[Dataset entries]

_ _ _

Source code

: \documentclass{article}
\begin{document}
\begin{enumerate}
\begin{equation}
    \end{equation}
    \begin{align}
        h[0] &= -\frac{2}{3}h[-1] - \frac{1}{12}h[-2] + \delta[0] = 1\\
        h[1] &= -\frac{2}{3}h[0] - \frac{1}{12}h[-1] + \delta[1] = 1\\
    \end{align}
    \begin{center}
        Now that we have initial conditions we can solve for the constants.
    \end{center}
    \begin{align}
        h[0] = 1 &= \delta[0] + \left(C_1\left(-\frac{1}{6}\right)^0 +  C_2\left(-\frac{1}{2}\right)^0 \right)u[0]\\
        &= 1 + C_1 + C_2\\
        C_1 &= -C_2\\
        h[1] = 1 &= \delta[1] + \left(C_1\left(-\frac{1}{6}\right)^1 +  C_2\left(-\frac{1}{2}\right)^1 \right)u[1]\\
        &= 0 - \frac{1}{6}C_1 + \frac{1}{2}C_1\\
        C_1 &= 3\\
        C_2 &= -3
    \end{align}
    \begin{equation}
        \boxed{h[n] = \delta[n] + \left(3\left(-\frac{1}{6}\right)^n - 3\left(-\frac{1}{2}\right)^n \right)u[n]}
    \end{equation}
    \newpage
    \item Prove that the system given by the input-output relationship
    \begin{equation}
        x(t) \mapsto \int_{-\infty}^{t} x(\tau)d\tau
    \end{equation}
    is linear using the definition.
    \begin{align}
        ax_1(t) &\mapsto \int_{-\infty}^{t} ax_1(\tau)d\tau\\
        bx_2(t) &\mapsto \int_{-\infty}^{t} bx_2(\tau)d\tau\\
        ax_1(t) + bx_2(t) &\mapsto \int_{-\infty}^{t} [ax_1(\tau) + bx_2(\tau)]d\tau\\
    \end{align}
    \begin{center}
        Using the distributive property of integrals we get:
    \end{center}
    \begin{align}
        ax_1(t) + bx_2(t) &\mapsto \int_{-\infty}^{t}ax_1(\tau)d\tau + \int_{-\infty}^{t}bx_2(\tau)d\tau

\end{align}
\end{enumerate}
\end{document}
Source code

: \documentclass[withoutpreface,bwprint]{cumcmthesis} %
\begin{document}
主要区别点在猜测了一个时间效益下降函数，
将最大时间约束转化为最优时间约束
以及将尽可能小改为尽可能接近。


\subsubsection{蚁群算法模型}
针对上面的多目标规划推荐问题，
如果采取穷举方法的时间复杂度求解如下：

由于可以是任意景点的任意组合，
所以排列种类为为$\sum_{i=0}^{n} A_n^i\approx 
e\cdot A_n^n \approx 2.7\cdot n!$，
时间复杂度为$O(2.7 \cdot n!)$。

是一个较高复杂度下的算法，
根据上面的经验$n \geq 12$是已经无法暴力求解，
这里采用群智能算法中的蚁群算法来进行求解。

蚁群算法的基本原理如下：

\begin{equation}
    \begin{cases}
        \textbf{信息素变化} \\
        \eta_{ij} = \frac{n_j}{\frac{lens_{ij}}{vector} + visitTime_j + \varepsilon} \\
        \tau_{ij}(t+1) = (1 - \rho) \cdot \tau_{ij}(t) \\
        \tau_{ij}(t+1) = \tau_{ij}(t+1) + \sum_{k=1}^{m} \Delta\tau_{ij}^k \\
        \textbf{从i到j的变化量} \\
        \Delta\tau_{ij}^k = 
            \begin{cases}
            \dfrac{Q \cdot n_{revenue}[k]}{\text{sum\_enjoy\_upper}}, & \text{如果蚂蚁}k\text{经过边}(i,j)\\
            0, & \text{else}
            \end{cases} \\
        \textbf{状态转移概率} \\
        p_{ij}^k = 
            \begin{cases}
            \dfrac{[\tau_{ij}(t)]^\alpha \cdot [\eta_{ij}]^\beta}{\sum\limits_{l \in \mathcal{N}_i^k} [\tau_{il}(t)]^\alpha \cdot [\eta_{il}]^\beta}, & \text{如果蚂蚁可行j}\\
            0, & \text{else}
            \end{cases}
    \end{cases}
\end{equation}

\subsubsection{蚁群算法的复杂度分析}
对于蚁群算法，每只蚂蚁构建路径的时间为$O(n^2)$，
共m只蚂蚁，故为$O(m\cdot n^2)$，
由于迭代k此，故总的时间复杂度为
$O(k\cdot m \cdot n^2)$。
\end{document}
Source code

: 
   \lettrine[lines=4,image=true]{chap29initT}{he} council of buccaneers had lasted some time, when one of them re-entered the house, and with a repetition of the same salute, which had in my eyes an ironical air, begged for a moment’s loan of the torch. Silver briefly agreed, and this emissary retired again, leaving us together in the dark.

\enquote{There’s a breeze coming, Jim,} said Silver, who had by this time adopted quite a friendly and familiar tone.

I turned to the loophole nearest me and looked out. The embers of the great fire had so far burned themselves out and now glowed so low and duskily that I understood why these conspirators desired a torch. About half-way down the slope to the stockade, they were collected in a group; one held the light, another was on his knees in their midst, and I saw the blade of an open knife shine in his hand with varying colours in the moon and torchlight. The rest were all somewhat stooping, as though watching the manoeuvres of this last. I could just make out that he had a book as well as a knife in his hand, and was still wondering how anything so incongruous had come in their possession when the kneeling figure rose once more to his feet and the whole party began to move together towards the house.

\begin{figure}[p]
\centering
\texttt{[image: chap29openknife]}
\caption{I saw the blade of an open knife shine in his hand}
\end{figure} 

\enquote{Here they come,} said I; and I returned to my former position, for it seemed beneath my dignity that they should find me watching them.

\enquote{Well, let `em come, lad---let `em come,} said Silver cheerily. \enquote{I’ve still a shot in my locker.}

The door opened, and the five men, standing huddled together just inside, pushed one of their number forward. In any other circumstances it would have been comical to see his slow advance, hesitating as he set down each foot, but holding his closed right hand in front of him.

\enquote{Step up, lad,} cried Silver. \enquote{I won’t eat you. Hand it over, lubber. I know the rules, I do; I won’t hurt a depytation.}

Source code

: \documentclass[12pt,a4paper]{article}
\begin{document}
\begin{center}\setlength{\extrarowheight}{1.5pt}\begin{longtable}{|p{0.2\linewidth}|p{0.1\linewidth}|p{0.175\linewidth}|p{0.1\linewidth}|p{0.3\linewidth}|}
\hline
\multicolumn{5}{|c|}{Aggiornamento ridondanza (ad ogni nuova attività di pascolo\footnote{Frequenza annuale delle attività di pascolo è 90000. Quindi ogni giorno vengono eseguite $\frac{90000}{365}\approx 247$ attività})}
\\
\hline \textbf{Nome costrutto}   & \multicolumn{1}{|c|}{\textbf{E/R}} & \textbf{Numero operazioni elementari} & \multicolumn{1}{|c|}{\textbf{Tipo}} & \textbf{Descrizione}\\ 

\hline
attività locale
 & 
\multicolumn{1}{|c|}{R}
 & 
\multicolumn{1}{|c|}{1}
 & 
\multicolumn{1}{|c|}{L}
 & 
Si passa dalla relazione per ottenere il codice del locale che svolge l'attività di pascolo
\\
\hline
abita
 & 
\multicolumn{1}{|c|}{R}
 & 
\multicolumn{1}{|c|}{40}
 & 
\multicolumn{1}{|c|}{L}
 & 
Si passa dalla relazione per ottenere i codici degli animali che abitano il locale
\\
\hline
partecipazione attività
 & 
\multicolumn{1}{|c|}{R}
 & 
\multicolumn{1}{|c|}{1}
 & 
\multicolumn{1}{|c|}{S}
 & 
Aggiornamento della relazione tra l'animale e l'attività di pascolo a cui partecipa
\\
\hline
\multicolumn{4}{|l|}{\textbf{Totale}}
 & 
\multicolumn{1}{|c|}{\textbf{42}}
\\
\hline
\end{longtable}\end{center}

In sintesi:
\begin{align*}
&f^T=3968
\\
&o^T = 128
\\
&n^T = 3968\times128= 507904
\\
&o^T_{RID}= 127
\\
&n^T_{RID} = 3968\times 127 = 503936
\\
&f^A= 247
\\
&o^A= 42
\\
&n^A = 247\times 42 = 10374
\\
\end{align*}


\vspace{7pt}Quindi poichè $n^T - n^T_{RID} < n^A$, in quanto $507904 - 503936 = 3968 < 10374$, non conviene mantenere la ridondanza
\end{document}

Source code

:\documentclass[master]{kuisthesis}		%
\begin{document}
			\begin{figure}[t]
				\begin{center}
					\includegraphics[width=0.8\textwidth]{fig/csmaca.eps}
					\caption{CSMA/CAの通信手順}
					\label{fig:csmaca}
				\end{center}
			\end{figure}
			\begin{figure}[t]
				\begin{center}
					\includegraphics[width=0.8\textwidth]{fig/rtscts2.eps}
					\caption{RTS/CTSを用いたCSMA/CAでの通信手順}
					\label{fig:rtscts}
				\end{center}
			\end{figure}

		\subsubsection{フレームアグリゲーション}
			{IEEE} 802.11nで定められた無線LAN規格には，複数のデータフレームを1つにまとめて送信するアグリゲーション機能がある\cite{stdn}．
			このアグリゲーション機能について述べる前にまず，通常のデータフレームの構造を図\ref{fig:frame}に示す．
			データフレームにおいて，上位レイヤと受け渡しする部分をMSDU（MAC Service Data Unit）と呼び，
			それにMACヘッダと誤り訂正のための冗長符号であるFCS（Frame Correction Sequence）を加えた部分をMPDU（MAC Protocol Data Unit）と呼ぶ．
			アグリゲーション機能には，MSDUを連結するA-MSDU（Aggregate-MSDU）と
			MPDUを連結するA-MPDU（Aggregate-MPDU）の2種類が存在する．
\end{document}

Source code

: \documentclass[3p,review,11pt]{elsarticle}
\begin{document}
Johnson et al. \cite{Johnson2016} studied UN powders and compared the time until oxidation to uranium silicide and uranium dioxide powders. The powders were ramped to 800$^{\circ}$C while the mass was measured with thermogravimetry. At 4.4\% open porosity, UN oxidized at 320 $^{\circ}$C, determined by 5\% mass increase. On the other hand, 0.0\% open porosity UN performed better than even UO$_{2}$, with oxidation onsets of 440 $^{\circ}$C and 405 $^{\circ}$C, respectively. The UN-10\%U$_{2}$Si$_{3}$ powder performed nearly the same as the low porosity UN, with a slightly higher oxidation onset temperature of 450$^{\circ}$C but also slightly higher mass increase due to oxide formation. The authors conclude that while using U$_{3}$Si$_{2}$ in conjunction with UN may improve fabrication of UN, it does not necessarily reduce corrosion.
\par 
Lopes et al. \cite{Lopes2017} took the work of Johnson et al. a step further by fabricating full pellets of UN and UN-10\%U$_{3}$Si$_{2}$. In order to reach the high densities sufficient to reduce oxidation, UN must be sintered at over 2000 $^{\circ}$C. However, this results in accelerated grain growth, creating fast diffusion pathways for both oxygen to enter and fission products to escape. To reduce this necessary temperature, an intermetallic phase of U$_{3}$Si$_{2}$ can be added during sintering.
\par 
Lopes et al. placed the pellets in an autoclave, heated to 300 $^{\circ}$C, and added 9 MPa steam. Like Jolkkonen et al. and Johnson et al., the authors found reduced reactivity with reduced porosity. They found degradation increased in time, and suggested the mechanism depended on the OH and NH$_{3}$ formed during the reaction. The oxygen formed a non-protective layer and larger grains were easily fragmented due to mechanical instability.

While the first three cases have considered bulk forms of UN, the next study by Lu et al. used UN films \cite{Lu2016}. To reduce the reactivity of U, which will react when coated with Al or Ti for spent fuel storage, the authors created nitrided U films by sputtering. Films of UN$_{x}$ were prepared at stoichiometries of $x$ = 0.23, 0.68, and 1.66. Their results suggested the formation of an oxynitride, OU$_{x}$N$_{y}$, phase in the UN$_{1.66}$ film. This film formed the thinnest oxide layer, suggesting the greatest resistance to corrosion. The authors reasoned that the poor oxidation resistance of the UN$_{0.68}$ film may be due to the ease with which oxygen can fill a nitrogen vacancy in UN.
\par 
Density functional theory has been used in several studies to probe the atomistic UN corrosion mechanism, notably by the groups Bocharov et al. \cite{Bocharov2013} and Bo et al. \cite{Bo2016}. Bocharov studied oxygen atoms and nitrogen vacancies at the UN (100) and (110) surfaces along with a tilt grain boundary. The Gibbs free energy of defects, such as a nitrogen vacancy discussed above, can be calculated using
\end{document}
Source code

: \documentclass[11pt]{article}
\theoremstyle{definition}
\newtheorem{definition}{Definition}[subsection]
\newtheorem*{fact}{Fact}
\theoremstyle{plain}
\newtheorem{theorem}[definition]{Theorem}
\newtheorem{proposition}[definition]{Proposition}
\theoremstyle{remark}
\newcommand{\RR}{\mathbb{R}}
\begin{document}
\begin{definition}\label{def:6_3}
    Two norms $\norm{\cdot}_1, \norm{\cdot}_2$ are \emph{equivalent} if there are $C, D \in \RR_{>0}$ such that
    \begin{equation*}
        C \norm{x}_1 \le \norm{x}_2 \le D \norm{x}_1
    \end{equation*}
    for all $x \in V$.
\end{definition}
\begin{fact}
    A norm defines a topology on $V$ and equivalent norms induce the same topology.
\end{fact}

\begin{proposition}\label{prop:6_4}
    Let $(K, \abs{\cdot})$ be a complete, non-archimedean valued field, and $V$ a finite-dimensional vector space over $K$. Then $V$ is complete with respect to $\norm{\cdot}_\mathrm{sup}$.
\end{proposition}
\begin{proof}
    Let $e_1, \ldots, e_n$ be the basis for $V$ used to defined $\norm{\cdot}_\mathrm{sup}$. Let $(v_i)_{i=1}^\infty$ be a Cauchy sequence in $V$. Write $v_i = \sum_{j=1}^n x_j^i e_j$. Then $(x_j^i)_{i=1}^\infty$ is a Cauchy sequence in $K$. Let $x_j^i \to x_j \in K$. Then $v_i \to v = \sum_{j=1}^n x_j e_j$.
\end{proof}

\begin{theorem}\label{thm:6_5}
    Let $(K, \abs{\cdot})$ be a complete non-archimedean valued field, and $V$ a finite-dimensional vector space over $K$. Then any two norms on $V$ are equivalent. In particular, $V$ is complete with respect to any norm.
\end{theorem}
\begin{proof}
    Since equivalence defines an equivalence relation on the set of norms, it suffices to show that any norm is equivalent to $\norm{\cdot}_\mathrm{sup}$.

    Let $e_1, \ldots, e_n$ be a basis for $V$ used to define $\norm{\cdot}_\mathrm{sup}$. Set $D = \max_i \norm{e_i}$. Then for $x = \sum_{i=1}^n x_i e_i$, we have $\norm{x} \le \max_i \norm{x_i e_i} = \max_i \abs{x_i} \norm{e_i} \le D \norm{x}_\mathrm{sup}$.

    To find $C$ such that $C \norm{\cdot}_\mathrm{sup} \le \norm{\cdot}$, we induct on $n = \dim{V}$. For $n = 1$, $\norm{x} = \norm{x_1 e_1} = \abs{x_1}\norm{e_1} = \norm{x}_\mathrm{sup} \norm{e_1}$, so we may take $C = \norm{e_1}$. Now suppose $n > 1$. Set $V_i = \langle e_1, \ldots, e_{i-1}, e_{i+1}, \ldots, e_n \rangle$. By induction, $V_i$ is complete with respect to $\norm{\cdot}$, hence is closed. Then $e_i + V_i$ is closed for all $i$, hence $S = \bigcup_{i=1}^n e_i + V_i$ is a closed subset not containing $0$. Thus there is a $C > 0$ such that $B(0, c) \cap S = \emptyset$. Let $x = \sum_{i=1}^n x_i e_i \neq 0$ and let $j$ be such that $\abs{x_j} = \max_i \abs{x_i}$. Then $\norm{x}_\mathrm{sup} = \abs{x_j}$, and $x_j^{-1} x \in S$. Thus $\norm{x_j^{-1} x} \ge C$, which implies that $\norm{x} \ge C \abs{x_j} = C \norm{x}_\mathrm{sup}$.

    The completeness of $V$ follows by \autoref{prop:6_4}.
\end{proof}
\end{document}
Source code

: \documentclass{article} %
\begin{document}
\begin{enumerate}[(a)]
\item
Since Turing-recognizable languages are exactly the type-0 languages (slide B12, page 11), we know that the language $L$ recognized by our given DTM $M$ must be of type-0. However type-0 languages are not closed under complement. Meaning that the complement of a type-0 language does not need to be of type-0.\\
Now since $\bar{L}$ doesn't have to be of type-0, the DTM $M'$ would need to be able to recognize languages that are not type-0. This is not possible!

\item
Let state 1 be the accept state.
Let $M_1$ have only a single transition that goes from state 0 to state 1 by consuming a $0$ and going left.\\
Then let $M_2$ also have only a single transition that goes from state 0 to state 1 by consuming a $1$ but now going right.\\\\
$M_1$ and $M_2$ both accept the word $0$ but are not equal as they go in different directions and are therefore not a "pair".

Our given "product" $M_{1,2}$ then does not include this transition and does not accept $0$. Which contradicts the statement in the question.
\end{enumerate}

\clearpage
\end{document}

_ _ _

#### Required action:
Each line of the records above that holds the word "textwidth" should be counted, and only the final number stated.

#### Exercise solution:
2